Zoom arrière : Les nouvelles règles pourraient profondément transformer la dynamique politique de la Rue de la Loi.

  • Ceux qui seront chargés de former les futurs gouvernements en Belgique et de rédiger les accords de coalition se retrouveront confrontés à une contrainte financière de plus en plus rigide. Cela concerne non seulement le gouvernement fédéral, avec un déficit légèrement au-dessus de 3 %, mais aussi les gouvernements bruxellois et wallon, et particulièrement celui de la Fédération Wallonie-Bruxelles, tous aux prises avec des déficits importants et un niveau d’endettement préoccupant. « Nous devrons élaborer des plans auxquels nous devrons nous tenir rigoureusement », affirme Van Peteghem.
  • Pour le PS, ce corset européen représente donc un véritable choc : déjà il y a dix ans, Magnette peinait face à la tenaille européene qui « s’ingérait dans la politique sociale des États membres ». Prochainement, la Commission européenne posera inévitablement les mêmes questions au gouvernement fédéral, notamment sur l’absence de réformes du marché du travail ou des retraites de grande ampleur.

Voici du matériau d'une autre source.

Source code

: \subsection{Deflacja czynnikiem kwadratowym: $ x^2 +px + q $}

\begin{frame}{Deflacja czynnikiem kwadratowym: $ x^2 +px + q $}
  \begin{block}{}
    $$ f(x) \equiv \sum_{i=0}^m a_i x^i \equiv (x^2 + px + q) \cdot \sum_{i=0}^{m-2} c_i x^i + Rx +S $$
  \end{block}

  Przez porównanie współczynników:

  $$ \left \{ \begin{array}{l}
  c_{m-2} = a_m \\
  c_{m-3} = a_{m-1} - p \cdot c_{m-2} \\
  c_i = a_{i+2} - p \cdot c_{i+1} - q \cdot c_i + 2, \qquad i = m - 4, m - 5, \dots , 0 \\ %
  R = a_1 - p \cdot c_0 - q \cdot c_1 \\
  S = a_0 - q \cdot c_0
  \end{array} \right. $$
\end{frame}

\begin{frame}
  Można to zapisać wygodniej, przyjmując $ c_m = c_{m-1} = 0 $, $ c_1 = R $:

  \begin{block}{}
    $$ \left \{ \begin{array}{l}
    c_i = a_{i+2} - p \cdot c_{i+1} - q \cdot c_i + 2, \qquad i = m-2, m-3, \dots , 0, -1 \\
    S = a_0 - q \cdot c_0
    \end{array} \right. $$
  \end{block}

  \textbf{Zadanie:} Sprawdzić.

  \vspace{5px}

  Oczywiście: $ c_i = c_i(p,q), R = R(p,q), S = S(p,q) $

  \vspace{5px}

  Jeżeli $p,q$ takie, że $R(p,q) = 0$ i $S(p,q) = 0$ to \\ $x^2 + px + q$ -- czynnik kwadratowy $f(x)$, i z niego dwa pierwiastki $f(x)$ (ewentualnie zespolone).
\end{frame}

  • Cependant, Van Peteghem tempère : « Avec les règles précédentes, nous étions déjà contraints, mais maintenant nous disposons d’un cadre qui permet à la fois les investissements et les réformes. » Il est fort probable que le prochain gouvernement fédéral soit confronté à un défi budgétaire similaire à celui relevé par les gouvernements Dehaene I et II dans les années 90, dans l’objectif d’adopter l’euro.

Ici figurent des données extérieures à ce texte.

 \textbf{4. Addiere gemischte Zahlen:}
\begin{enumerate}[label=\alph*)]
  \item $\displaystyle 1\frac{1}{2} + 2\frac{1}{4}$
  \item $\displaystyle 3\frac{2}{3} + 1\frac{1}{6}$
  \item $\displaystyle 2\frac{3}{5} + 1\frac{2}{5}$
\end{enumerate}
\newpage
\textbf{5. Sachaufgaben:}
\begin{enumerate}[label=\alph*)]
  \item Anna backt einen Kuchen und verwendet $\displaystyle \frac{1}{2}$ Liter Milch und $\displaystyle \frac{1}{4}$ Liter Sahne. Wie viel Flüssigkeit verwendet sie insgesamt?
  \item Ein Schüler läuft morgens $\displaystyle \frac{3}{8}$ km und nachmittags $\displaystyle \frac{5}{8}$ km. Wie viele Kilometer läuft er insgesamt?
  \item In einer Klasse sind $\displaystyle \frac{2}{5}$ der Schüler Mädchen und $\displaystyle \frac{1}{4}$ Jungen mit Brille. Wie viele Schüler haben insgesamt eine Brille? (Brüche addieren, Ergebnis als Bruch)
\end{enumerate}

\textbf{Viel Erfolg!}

  • Les négociations gouvernementales s’annoncent donc particulièrement ardues : qui sera prêt à se lancer dans de telles manœuvres budgétaires ? À cela s’ajoutera probablement une dimension communautaire : en raison de la Loi Spéciale de Financement (LSF), les gouvernements des régions francophones seront encore plus en difficulté financière.

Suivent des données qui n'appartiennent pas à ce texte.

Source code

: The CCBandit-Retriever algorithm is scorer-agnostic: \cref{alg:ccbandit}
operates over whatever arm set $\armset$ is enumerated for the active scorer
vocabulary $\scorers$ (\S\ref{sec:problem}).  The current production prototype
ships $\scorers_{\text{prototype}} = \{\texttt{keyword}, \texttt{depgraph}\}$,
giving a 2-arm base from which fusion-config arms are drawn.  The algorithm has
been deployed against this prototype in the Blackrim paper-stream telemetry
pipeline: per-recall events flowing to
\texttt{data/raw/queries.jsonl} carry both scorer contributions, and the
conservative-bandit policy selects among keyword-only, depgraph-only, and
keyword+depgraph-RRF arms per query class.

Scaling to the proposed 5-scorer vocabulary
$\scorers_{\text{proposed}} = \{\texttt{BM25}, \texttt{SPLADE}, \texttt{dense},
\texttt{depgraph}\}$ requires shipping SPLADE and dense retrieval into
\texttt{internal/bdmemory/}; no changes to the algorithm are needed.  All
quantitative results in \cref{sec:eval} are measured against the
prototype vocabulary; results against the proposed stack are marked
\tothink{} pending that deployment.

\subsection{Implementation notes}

  • La Belgique, qui s’apprête à reprendre la présidence tournante de l’UE, est confrontée à un défi particulier. Elle doit travailler avec l’accord espagnol au Conseil européen pour parvenir à un compromis au Parlement européen qui soit soutenu par la majorité des députés. Le ministre des Finances, Vincent Van Peteghem (cd&v), et le Premier ministre, Alexander De Croo (Open Vld), doivent donc s’atteler à cette tâche.
  • Il est fort probable que cette situation entraîne des réactions virulentes de la part de Magnette et de son lieutenant Thomas Dermine (PS) envers l’Europe. Au PS, l’analyse prédominante est qu’ils ne peuvent pas dicter la politique sociale des États membres. Et que la politique d’austérité n’a mené qu’à des désastres. C’est un point que le chef de groupe PS à la Chambre, Ahmed Laaouej, a réaffirmé cette semaine avec conviction lors du débat sur le budget.
  • La suite de cette situation est donc à suivre de près. Cependant, les options sont limitées : sans accord européen, les anciennes règles budgétaires seront remises en place en 2024, et elles pourraient s’avérer encore plus contraignantes pour la Belgique si elles sont vraiment appliquées, comme l’indique Van Petehem.